↓

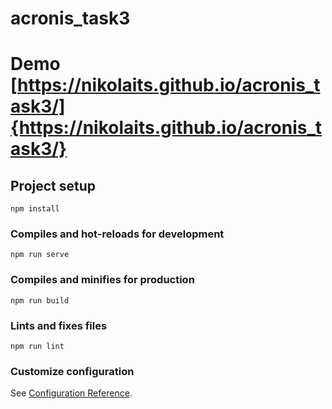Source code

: # acronis_task3

# Demo [https://nikolaits.github.io/acronis_task3/]{https://nikolaits.github.io/acronis_task3/}

## Project setup
```
npm install
```

### Compiles and hot-reloads for development
```
npm run serve
```

### Compiles and minifies for production
```
npm run build
```

### Lints and fixes files
```
npm run lint
```

### Customize configuration
See [Configuration Reference](https://cli.vuejs.org/config/).
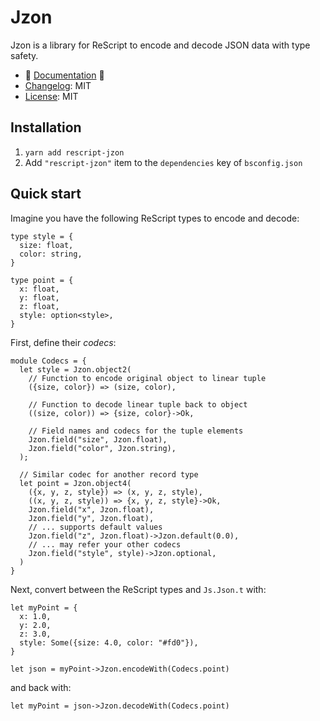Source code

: # Jzon

Jzon is a library for ReScript to encode and decode JSON data with type safety.

- 🎷 [Documentation](https://nkrkv.github.io/jzon/) 🎷
- [Changelog](./CHANGELOG.md): MIT
- [License](./LICENSE.md): MIT

## Installation

1. `yarn add rescript-jzon`
2. Add `"rescript-jzon"` item to the `dependencies` key of `bsconfig.json`

## Quick start

Imagine you have the following ReScript types to encode and decode:

```rescript
type style = {
  size: float,
  color: string,
}

type point = {
  x: float,
  y: float,
  z: float,
  style: option<style>,
}
```

First, define their _codecs_:

```rescript
module Codecs = {
  let style = Jzon.object2(
    // Function to encode original object to linear tuple
    ({size, color}) => (size, color),

    // Function to decode linear tuple back to object
    ((size, color)) => {size, color}->Ok,

    // Field names and codecs for the tuple elements
    Jzon.field("size", Jzon.float),
    Jzon.field("color", Jzon.string),
  );

  // Similar codec for another record type
  let point = Jzon.object4(
    ({x, y, z, style}) => (x, y, z, style),
    ((x, y, z, style)) => {x, y, z, style}->Ok,
    Jzon.field("x", Jzon.float),
    Jzon.field("y", Jzon.float),
    // ... supports default values
    Jzon.field("z", Jzon.float)->Jzon.default(0.0),
    // ... may refer your other codecs
    Jzon.field("style", style)->Jzon.optional,
  )
}
```

Next, convert between the ReScript types and `Js.Json.t` with:

```rescript
let myPoint = {
  x: 1.0,
  y: 2.0,
  z: 3.0,
  style: Some({size: 4.0, color: "#fd0"}),
}

let json = myPoint->Jzon.encodeWith(Codecs.point)
```

and back with:

```rescript
let myPoint = json->Jzon.decodeWith(Codecs.point)
```
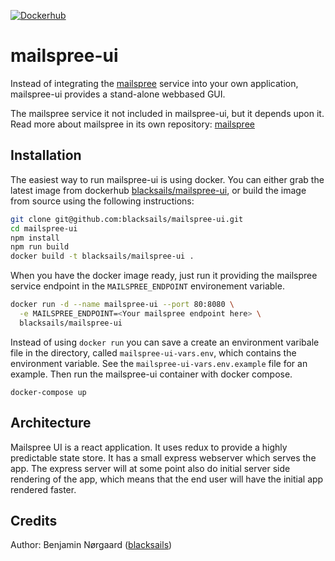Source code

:[![Dockerhub](https://img.shields.io/badge/dockerhub-repo-blue.svg)](https://hub.docker.com/r/blacksails/mailspree-ui)
# mailspree-ui

Instead of integrating the [mailspree](https://github.com/blacksails/mailspree)
service into your own application, mailspree-ui provides a stand-alone webbased
GUI.

The mailspree service it not included in mailspree-ui, but it depends upon it.
Read more about mailspree in its own repository:
[mailspree](https://github.com/blacksails/mailspree)

## Installation

The easiest way to run mailspree-ui is using docker. You can either grab the
latest image from dockerhub
[blacksails/mailspree-ui](https://hub.docker.com/r/blacksails/mailspree-ui), or
build the image from source using the following instructions:

```bash
git clone git@github.com:blacksails/mailspree-ui.git
cd mailspree-ui
npm install
npm run build
docker build -t blacksails/mailspree-ui .
```

When you have the docker image ready, just run it providing the mailspree
service endpoint in the `MAILSPREE_ENDPOINT` environement variable.

```bash
docker run -d --name mailspree-ui --port 80:8080 \
  -e MAILSPREE_ENDPOINT=<Your mailspree endpoint here> \
  blacksails/mailspree-ui
```

Instead of using `docker run` you can save a create an environment varibale
file in the directory, called `mailspree-ui-vars.env`, which contains the
environment variable. See the `mailspree-ui-vars.env.example` file for an
example. Then run the mailspree-ui container with docker compose.

```base
docker-compose up
```

## Architecture

Mailspree UI is a react application. It uses redux to provide a highly
predictable state store. It has a small express webserver which serves the app.
The express server will at some point also do initial server side rendering of
the app, which means that the end user will have the initial app rendered
faster.

## Credits

Author: Benjamin Nørgaard ([blacksails](https://github.com/blacksails))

↑

* What you should do *
Would you print the whole listing exactly, omitting the pictures?

* Exercise solution *
Source code

: # acronis_task3

# Demo [https://nikolaits.github.io/acronis_task3/]{https://nikolaits.github.io/acronis_task3/}

## Project setup
```
npm install
```

### Compiles and hot-reloads for development
```
npm run serve
```

### Compiles and minifies for production
```
npm run build
```

### Lints and fixes files
```
npm run lint
```

### Customize configuration
See [Configuration Reference](https://cli.vuejs.org/config/).
Source code

: # Jzon

Jzon is a library for ReScript to encode and decode JSON data with type safety.

- 🎷 [Documentation](https://nkrkv.github.io/jzon/) 🎷
- [Changelog](./CHANGELOG.md): MIT
- [License](./LICENSE.md): MIT

## Installation

1. `yarn add rescript-jzon`
2. Add `"rescript-jzon"` item to the `dependencies` key of `bsconfig.json`

## Quick start

Imagine you have the following ReScript types to encode and decode:

```rescript
type style = {
  size: float,
  color: string,
}

type point = {
  x: float,
  y: float,
  z: float,
  style: option<style>,
}
```

First, define their _codecs_:

```rescript
module Codecs = {
  let style = Jzon.object2(
    // Function to encode original object to linear tuple
    ({size, color}) => (size, color),

    // Function to decode linear tuple back to object
    ((size, color)) => {size, color}->Ok,

    // Field names and codecs for the tuple elements
    Jzon.field("size", Jzon.float),
    Jzon.field("color", Jzon.string),
  );

  // Similar codec for another record type
  let point = Jzon.object4(
    ({x, y, z, style}) => (x, y, z, style),
    ((x, y, z, style)) => {x, y, z, style}->Ok,
    Jzon.field("x", Jzon.float),
    Jzon.field("y", Jzon.float),
    // ... supports default values
    Jzon.field("z", Jzon.float)->Jzon.default(0.0),
    // ... may refer your other codecs
    Jzon.field("style", style)->Jzon.optional,
  )
}
```

Next, convert between the ReScript types and `Js.Json.t` with:

```rescript
let myPoint = {
  x: 1.0,
  y: 2.0,
  z: 3.0,
  style: Some({size: 4.0, color: "#fd0"}),
}

let json = myPoint->Jzon.encodeWith(Codecs.point)
```

and back with:

```rescript
let myPoint = json->Jzon.decodeWith(Codecs.point)
```
Source code

:[![Dockerhub](https://img.shields.io/badge/dockerhub-repo-blue.svg)](https://hub.docker.com/r/blacksails/mailspree-ui)
# mailspree-ui

Instead of integrating the [mailspree](https://github.com/blacksails/mailspree)
service into your own application, mailspree-ui provides a stand-alone webbased
GUI.

The mailspree service it not included in mailspree-ui, but it depends upon it.
Read more about mailspree in its own repository:
[mailspree](https://github.com/blacksails/mailspree)

## Installation

The easiest way to run mailspree-ui is using docker. You can either grab the
latest image from dockerhub
[blacksails/mailspree-ui](https://hub.docker.com/r/blacksails/mailspree-ui), or
build the image from source using the following instructions:

```bash
git clone git@github.com:blacksails/mailspree-ui.git
cd mailspree-ui
npm install
npm run build
docker build -t blacksails/mailspree-ui .
```

When you have the docker image ready, just run it providing the mailspree
service endpoint in the `MAILSPREE_ENDPOINT` environement variable.

```bash
docker run -d --name mailspree-ui --port 80:8080 \
  -e MAILSPREE_ENDPOINT=<Your mailspree endpoint here> \
  blacksails/mailspree-ui
```

Instead of using `docker run` you can save a create an environment varibale
file in the directory, called `mailspree-ui-vars.env`, which contains the
environment variable. See the `mailspree-ui-vars.env.example` file for an
example. Then run the mailspree-ui container with docker compose.

```base
docker-compose up
```

## Architecture

Mailspree UI is a react application. It uses redux to provide a highly
predictable state store. It has a small express webserver which serves the app.
The express server will at some point also do initial server side rendering of
the app, which means that the end user will have the initial app rendered
faster.

## Credits

Author: Benjamin Nørgaard ([blacksails](https://github.com/blacksails))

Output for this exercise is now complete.